Records from a collection:
★ ★ ★ ★

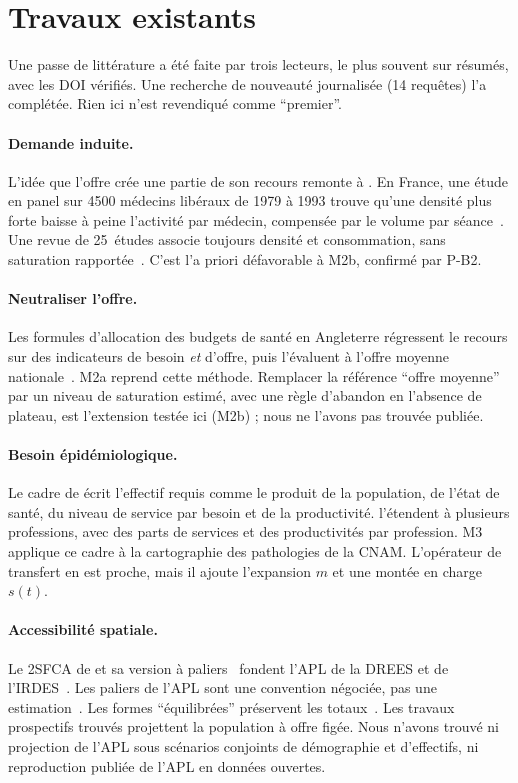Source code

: \documentclass[11pt]{article}
\begin{document}
\section{Travaux existants}\label{sec:litterature}
Une passe de littérature a été faite par trois lecteurs, le plus souvent sur résumés, avec les DOI vérifiés. Une
recherche de nouveauté journalisée (14 requêtes) l'a complétée. Rien ici n'est revendiqué comme \enquote{premier}.

\paragraph{Demande induite.} L'idée que l'offre crée une partie de son recours remonte à \citet{evans1974}. En France,
une étude en panel sur \num{4500} médecins libéraux de 1979 à 1993 trouve qu'une densité plus forte baisse à peine
l'activité par médecin, compensée par le volume par séance~\citep{delattre2003}. Une revue de 25~études associe
toujours densité et consommation, sans saturation rapportée~\citep{leonard2009}. C'est l'a priori défavorable à M2b,
confirmé par P-B2.

\paragraph{Neutraliser l'offre.} Les formules d'allocation des budgets de santé en Angleterre régressent le recours sur
des indicateurs de besoin \emph{et} d'offre, puis l'évaluent à l'offre moyenne nationale~\citep{carrhill1994,
gravelle2003}. M2a reprend cette méthode. Remplacer la référence \enquote{offre moyenne} par un niveau de saturation
estimé, avec une règle d'abandon en l'absence de plateau, est l'extension testée ici (M2b) ; nous ne l'avons pas
trouvée publiée.

\paragraph{Besoin épidémiologique.} Le cadre de \citet{birch2007} écrit l'effectif requis comme le produit de la
population, de l'état de santé, du niveau de service par besoin et de la productivité.
\citet{mackenzie2019} l'étendent à plusieurs professions, avec des parts de services et des productivités par
profession. M3 applique ce cadre à la cartographie des pathologies de la CNAM. L'opérateur de transfert en est proche,
mais il ajoute l'expansion $m$ et une montée en charge $s(t)$.

\paragraph{Accessibilité spatiale.} Le 2SFCA de \citet{luowang2003} et sa version à paliers~\citep{luo2009} fondent
l'APL de la DREES et de l'IRDES~\citep{barlet2012,vergier2017}. Les paliers de l'APL sont une convention négociée, pas
une estimation~\citep{vergier2017}. Les formes \enquote{équilibrées} préservent les totaux~\citep{paez2019}. Les
travaux prospectifs trouvés projettent la population à offre figée. Nous n'avons trouvé ni projection de l'APL sous
scénarios conjoints de démographie et d'effectifs, ni reproduction publiée de l'APL en données ouvertes.
\end{document}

★ ★ ★ ★

● **Exercise directions**:
All lines from the start of the entries above through the line containing "Une passe de" are to be given again exactly; the pictures are not.

● **Answer section**:
Source code

: \documentclass[11pt]{article}
\begin{document}
\section{Travaux existants}\label{sec:litterature}
Une passe de littérature a été faite par trois lecteurs, le plus souvent sur résumés, avec les DOI vérifiés. Une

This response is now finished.